We're thinking about a variety of things from different ways that we can pilot this activity, how we can move forward to spread the Security Content Automation Protocol. For example, how we could take the National Strategy for Trusted Identities in Cyberspace, which tends to focus a little bit more on people and start to say, "Yeah, now how do we extend that to devices?" Because one of the things about the Internet that is really interesting that I'm sure some of your listeners have thought about, everything on the Internet is as I say, action at a distance.
Even if I'm talking to you on the phone, Eric, as opposed to face to face, if we were face to face I could recognize you. When I talk to you over the phone, you know we've talked before I know your voice, I have a pretty strong idea it's you. But when we are talking online, it's really hard to do any of those things, particularly if there is not a biometric element to it, if I'm not looking at the video from you and I'm not listening to your voice over an IP voice connection. You could be anybody. It's the same with software and devices. Anybody can lie about who they are and on the Internet it's really very easy to do that. It's hard to touch and feel things. While I may have loaded a piece of software, even on my home computer while I'm sitting there typing, I can't touch it and feel it. I don't know if it's been changed in some way.

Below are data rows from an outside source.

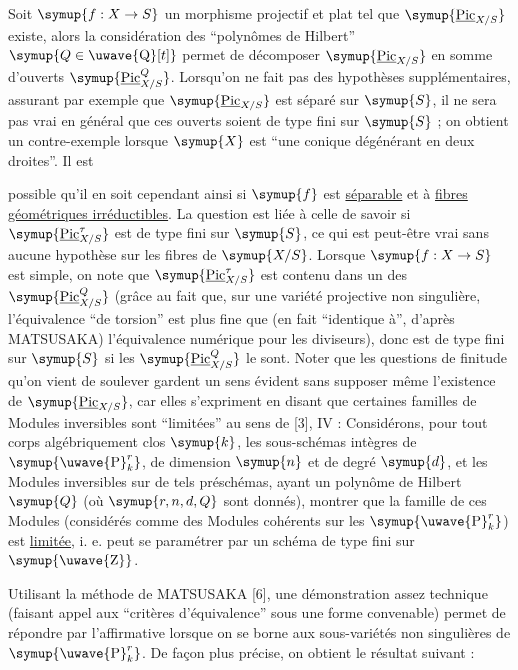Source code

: 
Soit $\symup{f:X\to S}$ un morphisme projectif et plat tel que
$\symup{\underline{\operatorname{Pic}}_{X/S}}$ existe, alors la considération des ``polynômes de
Hilbert'' $\symup{Q\in\text{\uwave{Q}}[t]}$ permet de décomposer
$\symup{\underline{\operatorname{Pic}}_{X/S}}$ en somme d'ouverts
$\symup{\underline{\operatorname{Pic}}_{X/S}^Q}$. Lorsqu'on ne fait pas des hypothèses
supplémentaires, assurant par exemple que $\symup{\underline{\operatorname{Pic}}_{X/S}}$ est séparé
sur $\symup{S}$, il ne sera pas vrai en général que ces ouverts soient de type fini sur
$\symup{S}$ ; on obtient un contre-exemple lorsque $\symup{X}$ est ``une conique dégénérant en
deux droites''. Il est

possible qu'il en soit cependant ainsi si $\symup{f}$ est \uline{séparable} et à \uline{fibres
géométriques irréductibles}. La question est liée à celle de savoir si
$\symup{\underline{\operatorname{Pic}}_{X/S}^\tau}$ est de type fini sur $\symup{S}$, ce qui est peut-être
vrai sans aucune hypothèse sur les fibres de $\symup{X/S}$. Lorsque
$\symup{f:X\to S}$ est simple, on note que
$\symup{\underline{\operatorname{Pic}}_{X/S}^\tau}$ est contenu dans un des
$\symup{\underline{\operatorname{Pic}}_{X/S}^Q}$ (grâce au fait que, sur une variété projective
non singulière, l'équivalence ``de torsion'' est plus fine que (en fait
``identique à'', d'après MATSUSAKA) l'équivalence numérique pour les
diviseurs), donc est de type fini sur $\symup{S}$ si les
$\symup{\underline{\operatorname{Pic}}_{X/S}^Q}$ le sont. Noter que les questions de finitude qu'on
vient de soulever gardent un sens évident sans supposer même l'existence de
$\symup{\underline{\operatorname{Pic}}_{X/S}}$, car elles s'expriment en disant que certaines
familles de Modules inversibles sont ``limitées'' au sens de [3], IV :
Considérons, pour tout corps algébriquement clos $\symup{k}$, les sous-schémas intègres
de $\symup{\text{\uwave{P}}_k^r}$, de dimension $\symup{n}$ et de degré $\symup{d}$, et les Modules
inversibles sur de tels préschémas, ayant un polynôme de Hilbert $\symup{Q}$ (où
$\symup{r,n,d,Q}$ sont donnés), montrer que la famille de ces Modules (considérés
comme des Modules cohérents sur les $\symup{\text{\uwave{P}}_k^r}$) est \uline{limitée}, i. e. peut se
paramétrer par un schéma de type fini sur $\symup{\text{\uwave{Z}}}$.

Utilisant la méthode de MATSUSAKA [6], une démonstration assez technique
(faisant appel aux ``critères d'équivalence'' sous une forme convenable) permet
de répondre par l'affirmative lorsque on se borne aux sous-variétés non
singulières de $\symup{\text{\uwave{P}}_k^r}$. De façon plus précise, on obtient le résultat
suivant :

Unless we can strongly authenticate things online, we don't really know who we are talking with or what device we are speaking to, so we can't make effective decisions about whether to trust that or not. It's easy to get lost in the technology pieces of this. We talk about inoperability and automation and authentication and having more healthy devices, and it may appear like its too far off or too ethereal to make a difference, but these things make a real difference.
We actually do depend on these devices on the Internet and even not even just so much anymore, just for our power and for our phones, but we depend on them for our television. And unless we can solve this problem, unless people start to really pay attention to the threat, and how we need to drive a fundamental change, we're going to be in a world that gets worse from day to day and month to month and year to year. We're going to be at a place eventually where your television is going to complain that it's being attacked by your refrigerator and isn't able to operate anymore. None of us wants to live in that world so it's really important to pay attention of even to the technical elements of discussion and tell us what you think.